Le logis abbatial de l’Abbaye, dédié depuis quinze ans à la présentation de photographie plasticienne, accueille l’exposition Au bord du monde, vivent nos vertiges, exposition collective de seize artistes libanais sous le commissariat de Laure d’Hauteville et de Clémence Cottard-Hachem. Intégralement produite au Liban, elle rassemble des œuvres conçues après le 4 août 2020 et encore inconnues du public en Europe. Elles disent de ce pays « au bord du monde », ce que seuls l’art et les artistes rendent intelligible, la force des liens, ce qui vit, résiste et unit les peuples et les cultures en dépit des vicissitudes, par-delà les frontières et le temps.
Sandra Predine Ballerie
Commissaire générale de la saison libanaise
A ROOF FOR SILENCE
CHŒUR DES RUINES DE L’ABBATIALE NOTRE-DAME
15 JUIN - 6 NOVEMBRE 2022
A Roof for Silence est un projet architectural et culturel itinérant, créé par l’architecte Hala Wardé. Cette installation a été dévoilée pour la première fois en 2021 à l’occasion de la Biennale d’architecture de Venise. Sa deuxième étape est double en 2022 le projet étant présenté concomitamment au Palais de Tokyo à Paris du 15 avril au 24 Juillet 2022, dans le cadre de l’exposition collective « Réclamer la terre » et à l’Abbaye de Jumièges du 15 juin au 06 novembre 2022, au cœur de l’édifice Notre Dame dans une forme appropriée au site.

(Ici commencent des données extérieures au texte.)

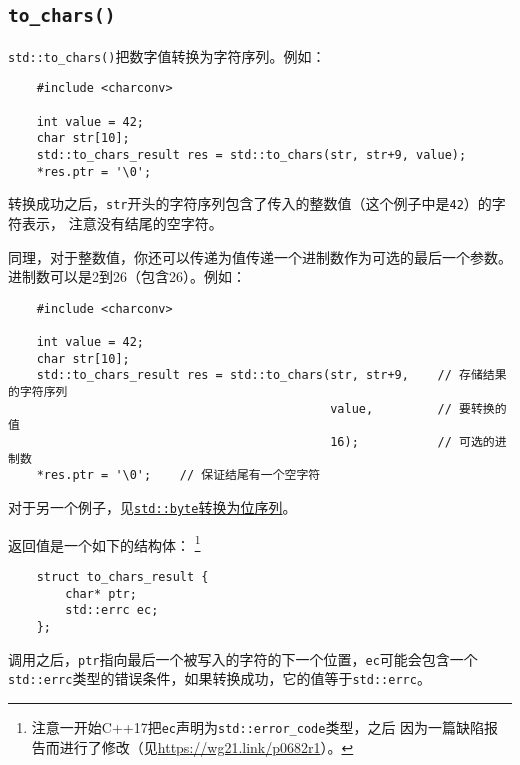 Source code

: \subsection{\texttt{to\_chars()}}\label{ch31.2.2}
\texttt{std::to\_chars()}把数字值转换为字符序列。例如：
\begin{lstlisting}
    #include <charconv>

    int value = 42;
    char str[10];
    std::to_chars_result res = std::to_chars(str, str+9, value);
    *res.ptr = '\0';
\end{lstlisting}
转换成功之后，\texttt{str}开头的字符序列包含了传入的整数值（这个例子中是\texttt{42}）的字符表示，
注意没有结尾的空字符。

同理，对于整数值，你还可以传递为值传递一个进制数作为可选的最后一个参数。
进制数可以是2到26（包含26）。例如：
\begin{lstlisting}
    #include <charconv>

    int value = 42;
    char str[10];
    std::to_chars_result res = std::to_chars(str, str+9,    // 存储结果的字符序列
                                             value,         // 要转换的值
                                             16);           // 可选的进制数
    *res.ptr = '\0';    // 保证结尾有一个空字符
\end{lstlisting}
对于另一个例子，见\hyperref[byte到位序列]{\texttt{std::byte}转换为位序列}。

返回值是一个如下的结构体：
\footnote{注意一开始C++17把\texttt{ec}声明为\texttt{std::error\_code}类型，之后
因为一篇缺陷报告而进行了修改（见\url{https://wg21.link/p0682r1}）。}
\begin{lstlisting}
    struct to_chars_result {
        char* ptr;
        std::errc ec;
    };
\end{lstlisting}
调用之后，\texttt{ptr}指向最后一个被写入的字符的下一个位置，\texttt{ec}可能会包含一个
\texttt{std::errc}类型的错误条件，如果转换成功，它的值等于\texttt{std::errc{}}。


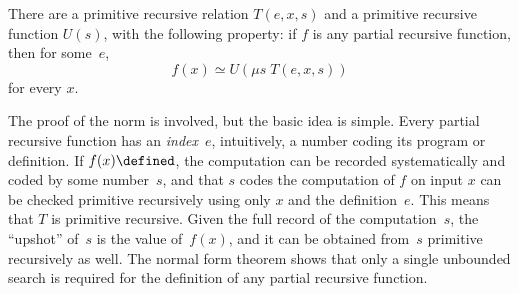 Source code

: \documentclass[../../include/open-logic-section]{subfiles}
\begin{document}

\begin{thm}
There are a primitive recursive relation $T(e, x, s)$ and a primitive
recursive function $U(s)$, with the following property: if $f$ is any
partial recursive function, then for some~$e$,
\[
f(x) \simeq U(\mu s \; T(e, x, s))
\]
for every $x$.
\end{thm}

\begin{explain}
The proof of the norm is involved, but the basic idea is simple.
Every partial recursive function has an \emph{index}~$e$, intuitively,
a number coding its program or definition.  If $f(x) \defined$, the
computation can be recorded systematically and coded by some
number~$s$, and that $s$ codes the computation of $f$ on input $x$ can
be checked primitive recursively using only $x$ and the
definition~$e$.  This means that $T$ is primitive recursive.  Given
the full record of the computation~$s$, the ``upshot'' of~$s$ is the
value of~$f(x)$, and it can be obtained from~$s$ primitive recursively
as well.  The normal form theorem shows that only a single unbounded
search is required for the definition of any partial recursive
function.
\end{explain}
\end{document}
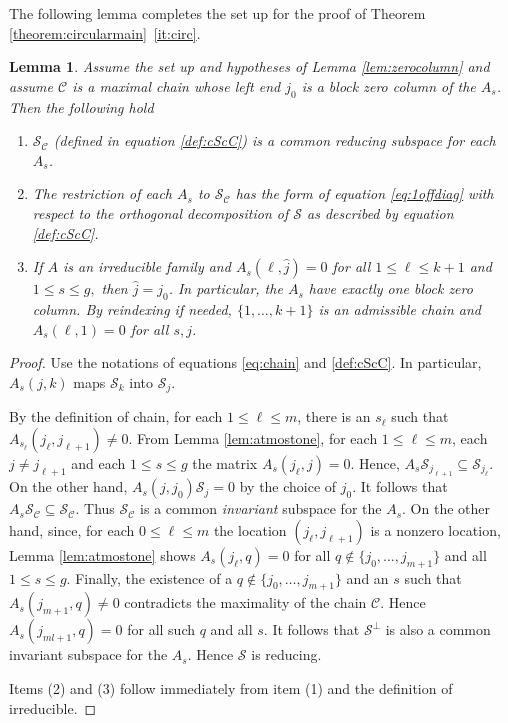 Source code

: \documentclass[12pt,makeidx]{amsart}
\renewcommand{\subset}{\subseteq}
\newtheorem{lemma}[theorem]{Lemma}
\numberwithin{equation}{section}
\def\cC{ {\mathcal C} }
\def\cS{{\mathcal S} }
\def\cS{{\mathcal S}}
\begin{document}
The following lemma completes the set up for the proof of Theorem \ref{theorem:circularmain}~\ref{it:circ}.

\begin{lemma}
\label{lem:irred}
Assume the set up and hypotheses of Lemma \ref{lem:zerocolumn} and assume $\cC$ is a maximal 
chain whose left end $j_0$ is a block zero column of the $A_s$. Then the following hold
\mbox{}\par
\begin{enumerate}[label={\rm(\arabic*)}]
\item
\label{it:invarsubspace}
 $\cS_\cC$ (defined in equation \eqref{def:cScC}) is a common reducing subspace for each $A_s$.
\item 
\label{it:reducingdecomp}
The restriction of each  $A_s$ to $\cS_{\cC} $ has the form of equation \eqref{eq:1offdiag} with respect to the orthogonal decomposition of $\cS$ as described by equation \eqref{def:cScC}.
\item
\label{it:irred}
 If $A$ is an irreducible family and  $A_s(\ell,\hat{j})=0$ for all $1\le \ell \le k+1$ and $1\le s\le g,$ then $\hat{j}=j_0$. In particular, the $A_s$ have exactly one block zero column. By reindexing if needed, $\{1,\dots,k+1\}$ is an admissible chain and $A_s(\ell,1)=0$ for all $s,j$. 
\end{enumerate}
\end{lemma}

\begin{proof}
Use the notations of equations \eqref{eq:chain} and \eqref{def:cScC}.  In particular, $A_s(j,k)$ maps $\cS_{k}$ into $\cS_{j}$.


By the definition of chain, for each $1\le \ell \le m$, there is an $s_\ell$ such that $A_{s_\ell}(j_\ell, j_{\ell+1})\ne 0$. From Lemma \ref{lem:atmostone}, for each $1\le \ell \le m$, each  $j\ne j_{\ell+1}$ and each $1\le s\le g$ the matrix $A_s(j_\ell,j)=0$. Hence, $A_s  \cS_{j_{\ell+1}} \subset  \cS_{j_\ell}.$ On the other hand, $A_s(j,j_0)\cS_{j}=0$  by the choice of $j_0$.   It follows that $A_s \cS_{\cC} \subset \cS_{\cC}.$   Thus $\cS_{\cC}$ is a common {\it invariant} subspace for the $A_s$.    On the other hand, since, for each $0\le \ell \le m$ the location $(j_\ell,j_{\ell+1})$  is a nonzero location, Lemma \ref{lem:atmostone} shows $A_s(j_\ell,q)=0$ for all $q\notin \{j_0,\dots, j_{m+1} \}$ and all $1\le s\le g$. Finally, the existence of  a $q\notin \{j_0,\dots, j_{m+1} \}$ and an $s$ such that $A_s(j_{m+1},q)\ne 0$ contradicts the maximality of the chain $\cC$. Hence $A_s(j_{ml+1},q)=0$ for all such $q$ and all $s$.  It follows that $\cS^\perp$ is also a common invariant subspace for the $A_s$. Hence $\cS$ is reducing. 

Items (2) and (3) follow immediately from item (1) and the definition of irreducible.
\end{proof}
\end{document}
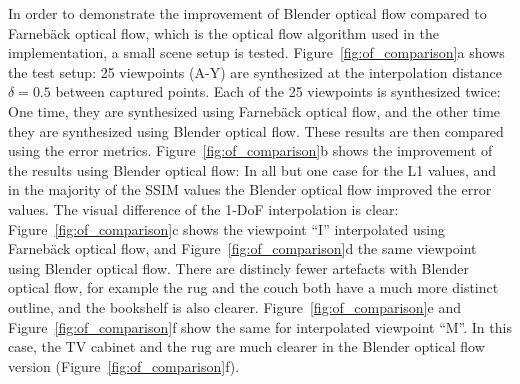 In order to demonstrate the improvement of Blender optical flow compared to Farneb\"ack optical flow, which is the optical flow algorithm used in the implementation, a small scene setup is tested. Figure~\ref{fig:of_comparison}a shows the test setup: 25 viewpoints (A-Y) are synthesized at the interpolation distance $\delta = 0.5$ between captured points. Each of the 25 viewpoints is synthesized twice: One time, they are synthesized using Farneb\"ack optical flow, and the other time they are synthesized using Blender optical flow. These results are then compared using the error metrics.
Figure~\ref{fig:of_comparison}b shows the improvement of the results using Blender optical flow: In all but one case for the L1 values, and in the majority of the SSIM values the Blender optical flow improved the error values. The visual difference of the 1-DoF interpolation is clear: Figure~\ref{fig:of_comparison}c shows the viewpoint ``I'' interpolated using Farneb\"ack optical flow, and Figure~\ref{fig:of_comparison}d the same viewpoint using Blender optical flow. There are distincly fewer artefacts with Blender optical flow, for example the rug and the couch both have a much more distinct outline, and the bookshelf is also clearer. Figure~\ref{fig:of_comparison}e and Figure~\ref{fig:of_comparison}f show the same for interpolated viewpoint ``M''. In this case, the TV cabinet and the rug are much clearer in the Blender optical flow version (Figure~\ref{fig:of_comparison}f).

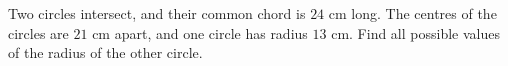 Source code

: Two circles intersect, and their common chord is $24$ cm long. The centres of the circles are $21$ cm apart, and one circle has radius $13$ cm. Find all possible values of the radius of the other circle.
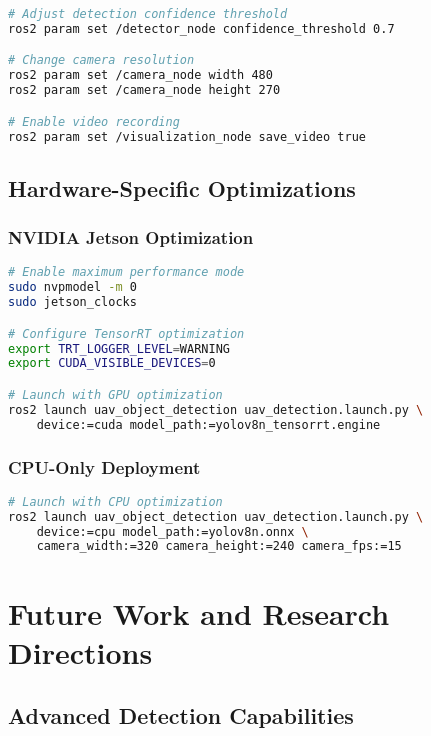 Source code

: \documentclass[12pt,a4paper]{article}
\begin{document}
\begin{lstlisting}[language=bash, caption=Runtime Parameter Modification]
# Adjust detection confidence threshold
ros2 param set /detector_node confidence_threshold 0.7

# Change camera resolution
ros2 param set /camera_node width 480
ros2 param set /camera_node height 270

# Enable video recording
ros2 param set /visualization_node save_video true
\end{lstlisting}

\subsection{Hardware-Specific Optimizations}

\subsubsection{NVIDIA Jetson Optimization}

\begin{lstlisting}[language=bash, caption=Jetson-Specific Configuration]
# Enable maximum performance mode
sudo nvpmodel -m 0
sudo jetson_clocks

# Configure TensorRT optimization
export TRT_LOGGER_LEVEL=WARNING
export CUDA_VISIBLE_DEVICES=0

# Launch with GPU optimization
ros2 launch uav_object_detection uav_detection.launch.py \
    device:=cuda model_path:=yolov8n_tensorrt.engine
\end{lstlisting}

\subsubsection{CPU-Only Deployment}

\begin{lstlisting}[language=bash, caption=CPU-Only Configuration]
# Launch with CPU optimization
ros2 launch uav_object_detection uav_detection.launch.py \
    device:=cpu model_path:=yolov8n.onnx \
    camera_width:=320 camera_height:=240 camera_fps:=15
\end{lstlisting}

\section{Future Work and Research Directions}

\subsection{Advanced Detection Capabilities}
\end{document}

Il s’agit d’une oeuvre globale conçue comme une partition musicale faisant résonner les disciplines, les formes et les époques pour provoquer l’expérience sensible d’une pensée articulée autour des notions du vide et du silence comme conditions temporelles et spatiales de l’architecture. Une installation « révélationnaire » selon la formule de Paul Virilio, en hommage au célèbre penseur et urbaniste. L’installation à Jumièges, présentée dans les ruines de l’abbatiale Notre-Dame, est une variation en extérieur de celle qui a été montrée en 2021 dans les greniers à sel de Venise, à l’occasion de la 17ème Exposition Internationale d’Architecture – La Biennale di Venezia. Elle est ici repensée à partir de ses composants principaux, réinterprétés pour s’inscrire et dialoguer avec l’architecture exceptionnelle et singulière du lieu, et de la nature qui l’entoure.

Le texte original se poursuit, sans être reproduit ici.